Beginning with the first line, copy out each line of the material until the line containing "of the Essay" has been copied as well.

◆ Records supplied
------------------------------------
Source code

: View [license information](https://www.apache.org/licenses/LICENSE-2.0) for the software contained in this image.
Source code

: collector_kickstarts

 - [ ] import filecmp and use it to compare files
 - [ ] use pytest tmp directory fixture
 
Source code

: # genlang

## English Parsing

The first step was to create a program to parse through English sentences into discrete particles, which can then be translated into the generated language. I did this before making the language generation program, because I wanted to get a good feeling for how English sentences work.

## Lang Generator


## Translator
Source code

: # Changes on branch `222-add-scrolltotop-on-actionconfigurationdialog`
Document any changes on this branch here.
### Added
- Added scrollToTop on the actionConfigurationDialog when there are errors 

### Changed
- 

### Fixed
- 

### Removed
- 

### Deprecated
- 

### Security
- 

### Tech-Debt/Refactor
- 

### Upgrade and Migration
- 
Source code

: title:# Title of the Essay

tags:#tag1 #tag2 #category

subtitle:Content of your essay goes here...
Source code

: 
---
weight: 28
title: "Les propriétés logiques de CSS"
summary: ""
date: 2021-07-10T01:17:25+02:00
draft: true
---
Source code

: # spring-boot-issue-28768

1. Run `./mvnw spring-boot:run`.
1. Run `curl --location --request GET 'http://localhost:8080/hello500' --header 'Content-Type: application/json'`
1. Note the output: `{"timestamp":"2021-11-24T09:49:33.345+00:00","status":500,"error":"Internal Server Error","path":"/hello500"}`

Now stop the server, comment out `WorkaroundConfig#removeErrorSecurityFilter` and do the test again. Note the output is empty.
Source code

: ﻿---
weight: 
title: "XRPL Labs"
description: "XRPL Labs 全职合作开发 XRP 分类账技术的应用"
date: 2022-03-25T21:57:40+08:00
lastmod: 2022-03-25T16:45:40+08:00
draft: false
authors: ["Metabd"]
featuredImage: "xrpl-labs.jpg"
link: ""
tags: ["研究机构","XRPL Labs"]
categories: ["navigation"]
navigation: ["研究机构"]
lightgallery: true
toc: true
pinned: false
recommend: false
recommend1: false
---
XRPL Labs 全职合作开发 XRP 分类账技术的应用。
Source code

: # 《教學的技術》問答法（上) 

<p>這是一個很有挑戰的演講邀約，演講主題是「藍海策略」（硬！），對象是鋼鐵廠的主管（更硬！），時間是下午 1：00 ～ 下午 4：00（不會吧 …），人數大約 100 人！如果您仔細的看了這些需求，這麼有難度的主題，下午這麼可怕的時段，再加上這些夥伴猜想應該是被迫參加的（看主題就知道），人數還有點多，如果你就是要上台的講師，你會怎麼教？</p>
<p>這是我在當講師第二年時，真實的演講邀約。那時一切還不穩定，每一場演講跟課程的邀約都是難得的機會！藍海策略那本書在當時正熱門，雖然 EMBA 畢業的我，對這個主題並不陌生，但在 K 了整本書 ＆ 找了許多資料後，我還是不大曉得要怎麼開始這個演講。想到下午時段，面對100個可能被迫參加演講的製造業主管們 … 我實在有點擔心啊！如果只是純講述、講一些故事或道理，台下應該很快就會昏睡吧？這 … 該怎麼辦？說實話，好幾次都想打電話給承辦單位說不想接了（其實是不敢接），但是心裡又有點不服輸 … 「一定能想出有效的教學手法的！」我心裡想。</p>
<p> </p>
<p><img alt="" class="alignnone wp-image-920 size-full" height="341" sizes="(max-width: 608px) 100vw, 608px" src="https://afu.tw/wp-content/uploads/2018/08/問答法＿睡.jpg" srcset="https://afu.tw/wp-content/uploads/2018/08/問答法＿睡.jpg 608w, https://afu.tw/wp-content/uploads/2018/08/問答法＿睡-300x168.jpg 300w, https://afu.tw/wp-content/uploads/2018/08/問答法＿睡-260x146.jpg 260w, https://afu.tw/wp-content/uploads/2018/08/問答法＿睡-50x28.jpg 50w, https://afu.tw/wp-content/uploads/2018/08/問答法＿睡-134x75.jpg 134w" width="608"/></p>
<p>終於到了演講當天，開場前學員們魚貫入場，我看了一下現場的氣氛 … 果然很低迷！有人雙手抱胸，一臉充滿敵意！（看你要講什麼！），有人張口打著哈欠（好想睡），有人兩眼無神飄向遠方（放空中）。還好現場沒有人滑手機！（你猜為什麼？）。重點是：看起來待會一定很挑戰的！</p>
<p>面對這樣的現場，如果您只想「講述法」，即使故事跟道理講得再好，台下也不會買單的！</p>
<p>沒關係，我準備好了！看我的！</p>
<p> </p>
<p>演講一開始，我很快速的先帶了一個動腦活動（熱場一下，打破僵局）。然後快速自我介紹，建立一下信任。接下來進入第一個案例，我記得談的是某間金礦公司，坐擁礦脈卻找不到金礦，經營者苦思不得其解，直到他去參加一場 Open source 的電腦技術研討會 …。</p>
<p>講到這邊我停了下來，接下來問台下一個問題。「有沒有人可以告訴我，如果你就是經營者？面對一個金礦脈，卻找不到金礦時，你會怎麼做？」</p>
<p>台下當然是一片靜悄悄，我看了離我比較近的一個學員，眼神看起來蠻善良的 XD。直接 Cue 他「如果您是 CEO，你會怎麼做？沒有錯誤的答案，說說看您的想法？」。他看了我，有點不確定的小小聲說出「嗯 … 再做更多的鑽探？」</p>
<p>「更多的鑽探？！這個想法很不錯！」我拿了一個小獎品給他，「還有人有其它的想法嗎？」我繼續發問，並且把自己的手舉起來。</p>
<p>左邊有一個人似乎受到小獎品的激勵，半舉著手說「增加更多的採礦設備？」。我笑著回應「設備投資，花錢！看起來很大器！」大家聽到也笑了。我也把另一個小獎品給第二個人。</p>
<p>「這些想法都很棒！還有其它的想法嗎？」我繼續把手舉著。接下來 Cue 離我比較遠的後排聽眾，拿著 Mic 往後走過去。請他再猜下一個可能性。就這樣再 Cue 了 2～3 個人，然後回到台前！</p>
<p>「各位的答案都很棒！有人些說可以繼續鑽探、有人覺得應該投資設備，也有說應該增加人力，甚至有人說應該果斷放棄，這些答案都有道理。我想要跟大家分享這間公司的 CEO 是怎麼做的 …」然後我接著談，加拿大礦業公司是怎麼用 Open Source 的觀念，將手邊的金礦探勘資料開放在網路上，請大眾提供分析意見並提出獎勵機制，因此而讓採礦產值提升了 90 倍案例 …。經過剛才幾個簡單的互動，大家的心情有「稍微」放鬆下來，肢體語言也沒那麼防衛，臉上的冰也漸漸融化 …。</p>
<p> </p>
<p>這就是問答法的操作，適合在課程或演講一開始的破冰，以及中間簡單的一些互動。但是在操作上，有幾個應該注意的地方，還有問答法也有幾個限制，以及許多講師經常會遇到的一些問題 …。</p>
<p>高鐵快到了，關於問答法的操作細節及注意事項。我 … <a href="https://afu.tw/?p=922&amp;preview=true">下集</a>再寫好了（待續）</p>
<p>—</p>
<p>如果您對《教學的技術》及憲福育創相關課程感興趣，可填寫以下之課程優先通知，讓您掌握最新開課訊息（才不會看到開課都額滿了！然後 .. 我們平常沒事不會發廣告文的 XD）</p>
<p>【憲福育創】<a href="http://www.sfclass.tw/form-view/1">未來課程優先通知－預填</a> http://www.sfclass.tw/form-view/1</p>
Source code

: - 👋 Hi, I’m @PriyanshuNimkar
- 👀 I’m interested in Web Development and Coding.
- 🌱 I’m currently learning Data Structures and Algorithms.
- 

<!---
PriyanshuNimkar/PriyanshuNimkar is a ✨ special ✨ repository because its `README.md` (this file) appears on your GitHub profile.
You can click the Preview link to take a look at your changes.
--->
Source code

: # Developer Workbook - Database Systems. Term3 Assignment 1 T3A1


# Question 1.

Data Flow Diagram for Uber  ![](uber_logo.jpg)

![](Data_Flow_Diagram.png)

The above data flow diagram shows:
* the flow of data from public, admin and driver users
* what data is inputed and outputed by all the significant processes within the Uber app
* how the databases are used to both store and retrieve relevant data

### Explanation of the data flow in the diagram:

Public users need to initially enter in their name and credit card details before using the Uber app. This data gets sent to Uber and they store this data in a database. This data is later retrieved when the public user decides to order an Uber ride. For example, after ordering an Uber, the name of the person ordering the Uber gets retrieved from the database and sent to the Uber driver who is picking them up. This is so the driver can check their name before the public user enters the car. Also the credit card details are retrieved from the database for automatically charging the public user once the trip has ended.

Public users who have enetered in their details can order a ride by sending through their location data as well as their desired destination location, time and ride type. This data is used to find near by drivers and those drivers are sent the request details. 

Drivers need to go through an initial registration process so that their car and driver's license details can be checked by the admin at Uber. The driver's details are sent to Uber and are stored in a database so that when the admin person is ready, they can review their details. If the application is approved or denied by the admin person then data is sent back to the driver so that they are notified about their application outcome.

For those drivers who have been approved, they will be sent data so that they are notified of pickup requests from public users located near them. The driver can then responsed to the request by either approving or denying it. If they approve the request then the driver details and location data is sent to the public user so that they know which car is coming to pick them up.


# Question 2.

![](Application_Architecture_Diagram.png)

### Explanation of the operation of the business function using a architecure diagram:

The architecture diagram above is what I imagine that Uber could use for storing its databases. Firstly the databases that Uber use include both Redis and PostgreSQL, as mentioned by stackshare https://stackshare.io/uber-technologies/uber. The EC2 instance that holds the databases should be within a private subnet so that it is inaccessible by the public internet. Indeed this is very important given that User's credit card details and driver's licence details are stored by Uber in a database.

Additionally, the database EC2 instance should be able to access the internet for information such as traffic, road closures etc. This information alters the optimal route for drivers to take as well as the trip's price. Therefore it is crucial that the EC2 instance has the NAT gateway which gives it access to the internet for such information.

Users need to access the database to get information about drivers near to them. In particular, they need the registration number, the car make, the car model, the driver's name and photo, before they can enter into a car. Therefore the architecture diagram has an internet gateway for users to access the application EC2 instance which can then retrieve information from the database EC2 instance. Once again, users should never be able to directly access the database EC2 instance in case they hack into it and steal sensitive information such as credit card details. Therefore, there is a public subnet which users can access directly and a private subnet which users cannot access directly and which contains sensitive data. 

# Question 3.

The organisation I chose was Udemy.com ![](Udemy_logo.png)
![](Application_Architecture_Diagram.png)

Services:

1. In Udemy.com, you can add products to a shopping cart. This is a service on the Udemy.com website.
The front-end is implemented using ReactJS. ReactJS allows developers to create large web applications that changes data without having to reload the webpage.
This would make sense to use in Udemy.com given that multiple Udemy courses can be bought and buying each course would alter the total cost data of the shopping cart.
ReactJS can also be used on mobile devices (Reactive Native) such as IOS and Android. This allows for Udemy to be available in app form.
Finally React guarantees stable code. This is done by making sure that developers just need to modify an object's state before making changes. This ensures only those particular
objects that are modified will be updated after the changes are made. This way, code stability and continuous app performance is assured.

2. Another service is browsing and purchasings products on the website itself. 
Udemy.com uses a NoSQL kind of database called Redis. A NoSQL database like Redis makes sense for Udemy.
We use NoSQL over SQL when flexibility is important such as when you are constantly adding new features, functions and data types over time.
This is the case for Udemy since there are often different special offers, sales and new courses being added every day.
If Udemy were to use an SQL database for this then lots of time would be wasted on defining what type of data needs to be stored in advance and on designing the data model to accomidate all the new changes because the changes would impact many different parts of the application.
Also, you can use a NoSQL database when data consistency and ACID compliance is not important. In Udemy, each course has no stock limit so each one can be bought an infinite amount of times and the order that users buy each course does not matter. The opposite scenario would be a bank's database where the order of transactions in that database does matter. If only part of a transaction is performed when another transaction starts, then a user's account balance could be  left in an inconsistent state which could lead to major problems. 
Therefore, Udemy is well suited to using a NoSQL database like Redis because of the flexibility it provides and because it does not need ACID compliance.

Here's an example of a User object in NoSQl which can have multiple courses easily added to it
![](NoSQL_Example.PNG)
------------------------------------
◆ Your response
Source code

: View [license information](https://www.apache.org/licenses/LICENSE-2.0) for the software contained in this image.
Source code

: collector_kickstarts

 - [ ] import filecmp and use it to compare files
 - [ ] use pytest tmp directory fixture
 
Source code

: # genlang

## English Parsing

The first step was to create a program to parse through English sentences into discrete particles, which can then be translated into the generated language. I did this before making the language generation program, because I wanted to get a good feeling for how English sentences work.

## Lang Generator


## Translator
Source code

: # Changes on branch `222-add-scrolltotop-on-actionconfigurationdialog`
Document any changes on this branch here.
### Added
- Added scrollToTop on the actionConfigurationDialog when there are errors 

### Changed
- 

### Fixed
- 

### Removed
- 

### Deprecated
- 

### Security
- 

### Tech-Debt/Refactor
- 

### Upgrade and Migration
- 
Source code

: title:# Title of the Essay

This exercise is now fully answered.